Where do you live (City, State, or Country)?
The great and exciting city of Miami, Florida.
Your script stood out among hundreds of others. What was the inspiration for your story and why did you write a script instead of a short story or a novel?
I once watched a documentary on “The Great Dust Bowl” during the 1920’s to end of the 30’s, about the worst man-made disaster in US history that occurred in the great plains section of our country. And it so captured my imagination how incredibly tough minded and stubborn the people that lived through it were. I felt like there was a story I could tell set during those monstrous dust storms that had people believing it was the end of the world. The farmers were isolated not just by their farms being so far apart, and very little ability to truly communicate on a daily basis, but because of the dust storms that turned high noon to midnight they were so thick. I felt it was the perfect environment to introduce a serial killer who could go from farm to farm having his way with the unsuspecting folks and never be discovered. Until he comes across a woman fighting to keep her children alive and farm going since she lost her husband to dust pneumonia. His cunning and cold brutality versus her familiarity with dealing with the storms and that never give up, never give in attitude that was born from learning to survive year after year when all hope was lost. I just felt it would make a great viewing experience on the big screen. Wide open spaces, yet intimate, isolated homesteads with a cold blooded killer versus a true “Mama Bear”.
How long did it take you to write your script...and what is your writing process? Do you outline...use index cards...white board...or just start with FADE IN?
With this kind of script set in a real place and time with a disaster such as this, I did a lot of research, reading, and watching interviews and documentaries to make it true and authentic. That took me several months in between working a real job for a living. Ha!
I try to write three to six pages a day when I am on a roll, otherwise, it’s whenever I can fit it into my uneven schedule. After the notes I make with my research, I write out a treatment of sorts to get the story down. Then I start writing my script when the first scene materializes in my thinkubater. That’s a word I coined for me just mulling over my story until I’m ready to commit it to paper or in my case, Final Draft.
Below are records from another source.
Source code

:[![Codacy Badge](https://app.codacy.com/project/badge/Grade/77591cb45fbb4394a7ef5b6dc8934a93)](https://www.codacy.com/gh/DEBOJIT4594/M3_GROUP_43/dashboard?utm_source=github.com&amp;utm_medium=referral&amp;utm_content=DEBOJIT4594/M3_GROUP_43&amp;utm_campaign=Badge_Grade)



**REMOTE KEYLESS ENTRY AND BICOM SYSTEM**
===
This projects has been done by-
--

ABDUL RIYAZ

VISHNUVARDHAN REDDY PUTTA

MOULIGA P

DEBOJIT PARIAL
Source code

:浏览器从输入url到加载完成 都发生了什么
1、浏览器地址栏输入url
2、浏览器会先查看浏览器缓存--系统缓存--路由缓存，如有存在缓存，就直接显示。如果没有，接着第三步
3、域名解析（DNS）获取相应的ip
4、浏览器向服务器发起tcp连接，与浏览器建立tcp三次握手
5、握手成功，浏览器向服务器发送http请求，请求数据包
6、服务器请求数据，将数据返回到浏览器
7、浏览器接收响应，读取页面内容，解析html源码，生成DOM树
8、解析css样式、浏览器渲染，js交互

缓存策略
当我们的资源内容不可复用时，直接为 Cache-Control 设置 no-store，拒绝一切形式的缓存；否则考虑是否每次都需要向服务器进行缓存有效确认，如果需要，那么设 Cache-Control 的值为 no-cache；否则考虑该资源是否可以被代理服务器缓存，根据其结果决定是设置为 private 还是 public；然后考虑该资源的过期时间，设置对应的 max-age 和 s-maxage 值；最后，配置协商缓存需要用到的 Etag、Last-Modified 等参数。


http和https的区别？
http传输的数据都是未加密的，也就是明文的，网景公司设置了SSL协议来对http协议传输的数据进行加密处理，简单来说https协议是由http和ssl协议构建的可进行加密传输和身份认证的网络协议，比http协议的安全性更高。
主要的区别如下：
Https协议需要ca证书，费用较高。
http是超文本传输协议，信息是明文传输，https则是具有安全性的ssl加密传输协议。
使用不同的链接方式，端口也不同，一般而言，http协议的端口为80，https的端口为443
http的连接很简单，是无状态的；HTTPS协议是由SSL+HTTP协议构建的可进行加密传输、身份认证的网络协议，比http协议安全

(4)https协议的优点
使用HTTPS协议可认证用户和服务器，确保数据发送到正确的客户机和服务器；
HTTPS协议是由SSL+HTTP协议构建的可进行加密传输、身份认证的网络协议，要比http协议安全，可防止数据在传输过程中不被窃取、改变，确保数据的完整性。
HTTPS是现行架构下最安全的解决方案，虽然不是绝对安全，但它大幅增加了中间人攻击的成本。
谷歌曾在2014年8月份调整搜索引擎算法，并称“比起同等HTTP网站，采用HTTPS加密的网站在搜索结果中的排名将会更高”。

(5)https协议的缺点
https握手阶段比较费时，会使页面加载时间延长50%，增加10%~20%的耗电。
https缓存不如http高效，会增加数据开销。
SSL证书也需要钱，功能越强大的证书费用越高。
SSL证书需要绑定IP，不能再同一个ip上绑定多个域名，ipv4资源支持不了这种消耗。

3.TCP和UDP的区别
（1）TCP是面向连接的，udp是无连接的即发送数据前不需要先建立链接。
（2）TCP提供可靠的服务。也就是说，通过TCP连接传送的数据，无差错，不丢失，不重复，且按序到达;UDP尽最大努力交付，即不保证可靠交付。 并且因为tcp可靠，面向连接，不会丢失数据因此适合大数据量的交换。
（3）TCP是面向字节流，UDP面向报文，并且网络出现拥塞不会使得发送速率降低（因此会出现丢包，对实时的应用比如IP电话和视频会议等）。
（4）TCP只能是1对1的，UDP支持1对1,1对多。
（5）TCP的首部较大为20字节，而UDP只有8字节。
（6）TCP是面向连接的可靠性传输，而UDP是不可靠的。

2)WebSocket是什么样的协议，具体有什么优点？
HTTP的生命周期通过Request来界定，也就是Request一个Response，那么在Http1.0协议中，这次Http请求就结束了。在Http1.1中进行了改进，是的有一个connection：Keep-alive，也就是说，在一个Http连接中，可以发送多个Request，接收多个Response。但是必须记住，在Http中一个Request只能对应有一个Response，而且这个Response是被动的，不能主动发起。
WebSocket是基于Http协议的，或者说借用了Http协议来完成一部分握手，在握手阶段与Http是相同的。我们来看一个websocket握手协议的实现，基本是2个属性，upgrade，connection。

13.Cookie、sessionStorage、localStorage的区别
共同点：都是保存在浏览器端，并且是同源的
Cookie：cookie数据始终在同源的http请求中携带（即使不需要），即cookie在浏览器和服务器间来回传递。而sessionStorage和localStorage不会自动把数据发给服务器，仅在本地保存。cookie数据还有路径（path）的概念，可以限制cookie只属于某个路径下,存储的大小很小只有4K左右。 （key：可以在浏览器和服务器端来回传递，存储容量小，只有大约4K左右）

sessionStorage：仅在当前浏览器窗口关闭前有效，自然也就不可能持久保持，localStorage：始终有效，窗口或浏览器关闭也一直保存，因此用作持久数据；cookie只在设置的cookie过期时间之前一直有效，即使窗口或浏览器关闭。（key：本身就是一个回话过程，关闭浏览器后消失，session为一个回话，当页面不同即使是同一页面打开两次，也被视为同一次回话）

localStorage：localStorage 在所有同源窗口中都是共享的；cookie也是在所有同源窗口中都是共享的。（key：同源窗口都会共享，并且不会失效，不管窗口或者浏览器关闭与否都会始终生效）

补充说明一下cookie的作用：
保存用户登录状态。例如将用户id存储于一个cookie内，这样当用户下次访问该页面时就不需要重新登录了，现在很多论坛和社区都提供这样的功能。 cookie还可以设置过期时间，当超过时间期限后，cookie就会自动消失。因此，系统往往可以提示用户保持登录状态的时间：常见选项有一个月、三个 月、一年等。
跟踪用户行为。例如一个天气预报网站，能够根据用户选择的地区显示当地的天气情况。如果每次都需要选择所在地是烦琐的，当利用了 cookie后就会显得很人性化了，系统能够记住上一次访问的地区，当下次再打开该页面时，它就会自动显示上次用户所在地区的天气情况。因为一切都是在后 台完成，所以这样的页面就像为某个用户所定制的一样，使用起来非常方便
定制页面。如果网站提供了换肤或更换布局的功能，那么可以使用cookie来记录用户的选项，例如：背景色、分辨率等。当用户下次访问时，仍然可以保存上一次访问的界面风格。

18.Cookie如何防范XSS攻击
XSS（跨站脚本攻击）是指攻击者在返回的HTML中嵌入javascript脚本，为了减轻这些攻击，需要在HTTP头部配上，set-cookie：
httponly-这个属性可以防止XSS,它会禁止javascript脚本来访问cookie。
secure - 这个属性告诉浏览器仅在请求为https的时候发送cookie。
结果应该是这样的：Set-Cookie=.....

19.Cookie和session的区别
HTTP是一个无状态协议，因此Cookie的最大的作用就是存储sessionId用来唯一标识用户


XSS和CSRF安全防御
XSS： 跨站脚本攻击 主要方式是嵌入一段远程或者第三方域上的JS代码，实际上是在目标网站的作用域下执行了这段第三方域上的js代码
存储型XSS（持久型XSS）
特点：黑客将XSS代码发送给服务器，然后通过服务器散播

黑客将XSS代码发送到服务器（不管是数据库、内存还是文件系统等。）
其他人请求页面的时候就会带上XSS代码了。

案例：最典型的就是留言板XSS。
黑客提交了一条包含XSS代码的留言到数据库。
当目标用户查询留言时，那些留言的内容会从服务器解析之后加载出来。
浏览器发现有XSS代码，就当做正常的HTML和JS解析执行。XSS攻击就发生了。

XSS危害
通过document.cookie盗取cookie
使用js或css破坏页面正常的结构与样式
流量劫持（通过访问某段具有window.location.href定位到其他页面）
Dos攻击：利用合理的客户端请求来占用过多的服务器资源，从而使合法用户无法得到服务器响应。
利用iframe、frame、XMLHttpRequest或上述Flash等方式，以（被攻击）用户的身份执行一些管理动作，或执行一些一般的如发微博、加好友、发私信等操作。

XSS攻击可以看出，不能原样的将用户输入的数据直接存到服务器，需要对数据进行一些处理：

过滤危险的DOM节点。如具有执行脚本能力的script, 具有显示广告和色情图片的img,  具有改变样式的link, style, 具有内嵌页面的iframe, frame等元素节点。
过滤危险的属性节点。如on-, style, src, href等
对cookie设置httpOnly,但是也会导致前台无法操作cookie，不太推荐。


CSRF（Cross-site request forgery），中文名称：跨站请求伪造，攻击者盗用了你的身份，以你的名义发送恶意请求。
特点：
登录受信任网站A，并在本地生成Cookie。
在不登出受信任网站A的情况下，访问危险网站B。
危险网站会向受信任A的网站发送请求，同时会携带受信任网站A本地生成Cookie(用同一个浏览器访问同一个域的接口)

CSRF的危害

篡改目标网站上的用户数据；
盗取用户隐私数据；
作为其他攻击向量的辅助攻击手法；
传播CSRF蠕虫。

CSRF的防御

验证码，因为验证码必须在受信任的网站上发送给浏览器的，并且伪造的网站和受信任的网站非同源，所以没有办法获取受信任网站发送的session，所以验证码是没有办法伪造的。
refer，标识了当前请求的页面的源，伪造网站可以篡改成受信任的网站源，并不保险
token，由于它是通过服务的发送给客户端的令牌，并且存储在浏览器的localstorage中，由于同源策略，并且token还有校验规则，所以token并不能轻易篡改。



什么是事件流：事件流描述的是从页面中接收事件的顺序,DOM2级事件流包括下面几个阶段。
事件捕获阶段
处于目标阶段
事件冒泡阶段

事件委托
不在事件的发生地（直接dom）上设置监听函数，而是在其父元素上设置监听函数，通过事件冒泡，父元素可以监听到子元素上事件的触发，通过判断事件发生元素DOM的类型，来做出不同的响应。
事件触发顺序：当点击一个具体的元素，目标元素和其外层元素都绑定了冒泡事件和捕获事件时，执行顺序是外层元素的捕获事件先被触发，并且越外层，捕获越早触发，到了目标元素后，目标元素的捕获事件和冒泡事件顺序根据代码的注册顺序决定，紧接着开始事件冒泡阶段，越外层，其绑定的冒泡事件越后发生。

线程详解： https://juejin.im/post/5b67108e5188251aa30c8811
What is your ultimate ambition as a writer?
I would love to see my scripts on the Big Screen. None of my scripts are alike. I have written everything from faith-based to horror to Sci-Fi to a Biopic. I just try to think up stories I would love to see in the theater.
Was your entry at The Wiki Screenplay Contest a full script or “the first ten pages”? Why did you make that choice?
When I entered the competition, I only entered my first 10 pages because I was just halfway through the script, and in fact, I am still working on it, but nearing completion. I decided to find out if the first 10 pages grabbed the reader. So I was happy it did. In fact, the reader had no critical comments and actually wished I had sent in the whole script. I also kind of got a kick out the reader thinking it was a historical drama which actually told me all of my research did make it feel authentic to that time period. Little did the reader know it was a serial killer thriller only just introducing the murderer in an unassuming way in those first ten. What a surprise he would have had if I could’ve entered a completed script.
What’s your all-time favorite movie or television show...and why?
That’s tough because my taste is varied. I have probably forgotten some of my favorite movies as others have filled those spots. Color Purple, Fargo, Oh Brother Where Art Thou, Close Encounters, ET, or any Spielberg, Tarantino, Coen Brothers, Eastwood movie. Love Aliens and Predator movies as well.
What advice do you have for writers hoping to win a contest or place as a finalist as you have?
Don’t enter until you have truly gone over your latest version with a fine tooth comb, making sure it is a clean read, no spelling mistakes in particular. If you can’t bother to make sure it is a clean read, making it look sloppy, hurried, and lazy, that’s got to be a turn off to a reader. I am a stickler on going over every line and word, whether action, dialogue, or slug lines to be sure it is professionally written. By doing that it also allows me to rewrite the script to make it as tight as I can. Also, don’t repeat the same word over and over to describe something. Find different ways to say the same action. Make your script interesting and fun to read. It will stand out and should score well.
What else are you working on that the world needs to know about?
Oh man, I have two ideas that I am currently researching and have started making notes and forming treatments for. One is a Family/SciFi dealing with the disappearance of a plane during WWII that a boy discovers sitting in his uncle’s airplane scrapyard. And the other one is based on a true story that I can’t believe no one has written a movie about. That’s all I am saying about that one. HA!